**Action item**
Excluding any images, copy all of the lines below precisely as written.
________
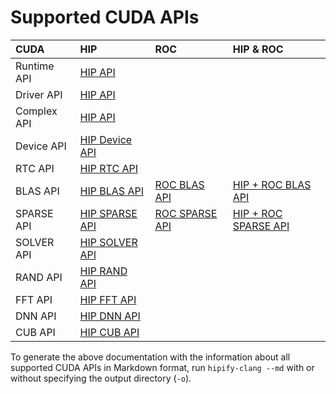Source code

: # Supported CUDA APIs

|      **CUDA**   | **HIP**                                                              |   **ROC**      |        **HIP & ROC**        |
|:----------------|:---------------------------------------------------------------------|:---------------|:----------------------------|
| Runtime API     | [HIP API](tables/CUDA_Runtime_API_functions_supported_by_HIP.md)     |       |        |
| Driver API      | [HIP API](tables/CUDA_Driver_API_functions_supported_by_HIP.md)      |       |        |
| Complex API     | [HIP API](tables/cuComplex_API_supported_by_HIP.md)                  |       |        |
| Device API      | [HIP Device API](tables/CUDA_Device_API_supported_by_HIP.md)         |       |        |
| RTC API         | [HIP RTC API](tables/CUDA_RTC_API_supported_by_HIP.md)               |       |        |
| BLAS API        | [HIP BLAS API](tables/CUBLAS_API_supported_by_HIP.md)                | [ROC BLAS API](tables/CUBLAS_API_supported_by_ROC.md)     | [HIP + ROC BLAS API](tables/CUBLAS_API_supported_by_HIP_and_ROC.md)     |
| SPARSE API      | [HIP SPARSE API](tables/CUSPARSE_API_supported_by_HIP.md)            | [ROC SPARSE API](tables/CUSPARSE_API_supported_by_ROC.md) | [HIP + ROC SPARSE API](tables/CUSPARSE_API_supported_by_HIP_and_ROC.md) |
| SOLVER API      | [HIP SOLVER API](tables/CUSOLVER_API_supported_by_HIP.md)            |       |        |
| RAND API        | [HIP RAND API](tables/CURAND_API_supported_by_HIP.md)                |       |        |
| FFT API         | [HIP FFT API](tables/CUFFT_API_supported_by_HIP.md)                  |       |        |
| DNN API         | [HIP DNN API](tables/CUDNN_API_supported_by_HIP.md)                  |       |        |
| CUB API         | [HIP CUB API](tables/CUB_API_supported_by_HIP.md)                    |       |        |

To generate the above documentation with the information about all supported CUDA APIs in Markdown format, run `hipify-clang --md` with or without specifying the output directory (`-o`).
________
**Output below**
Source code

: # Supported CUDA APIs

|      **CUDA**   | **HIP**                                                              |   **ROC**      |        **HIP & ROC**        |
|:----------------|:---------------------------------------------------------------------|:---------------|:----------------------------|
| Runtime API     | [HIP API](tables/CUDA_Runtime_API_functions_supported_by_HIP.md)     |       |        |
| Driver API      | [HIP API](tables/CUDA_Driver_API_functions_supported_by_HIP.md)      |       |        |
| Complex API     | [HIP API](tables/cuComplex_API_supported_by_HIP.md)                  |       |        |
| Device API      | [HIP Device API](tables/CUDA_Device_API_supported_by_HIP.md)         |       |        |
| RTC API         | [HIP RTC API](tables/CUDA_RTC_API_supported_by_HIP.md)               |       |        |
| BLAS API        | [HIP BLAS API](tables/CUBLAS_API_supported_by_HIP.md)                | [ROC BLAS API](tables/CUBLAS_API_supported_by_ROC.md)     | [HIP + ROC BLAS API](tables/CUBLAS_API_supported_by_HIP_and_ROC.md)     |
| SPARSE API      | [HIP SPARSE API](tables/CUSPARSE_API_supported_by_HIP.md)            | [ROC SPARSE API](tables/CUSPARSE_API_supported_by_ROC.md) | [HIP + ROC SPARSE API](tables/CUSPARSE_API_supported_by_HIP_and_ROC.md) |
| SOLVER API      | [HIP SOLVER API](tables/CUSOLVER_API_supported_by_HIP.md)            |       |        |
| RAND API        | [HIP RAND API](tables/CURAND_API_supported_by_HIP.md)                |       |        |
| FFT API         | [HIP FFT API](tables/CUFFT_API_supported_by_HIP.md)                  |       |        |
| DNN API         | [HIP DNN API](tables/CUDNN_API_supported_by_HIP.md)                  |       |        |
| CUB API         | [HIP CUB API](tables/CUB_API_supported_by_HIP.md)                    |       |        |

To generate the above documentation with the information about all supported CUDA APIs in Markdown format, run `hipify-clang --md` with or without specifying the output directory (`-o`).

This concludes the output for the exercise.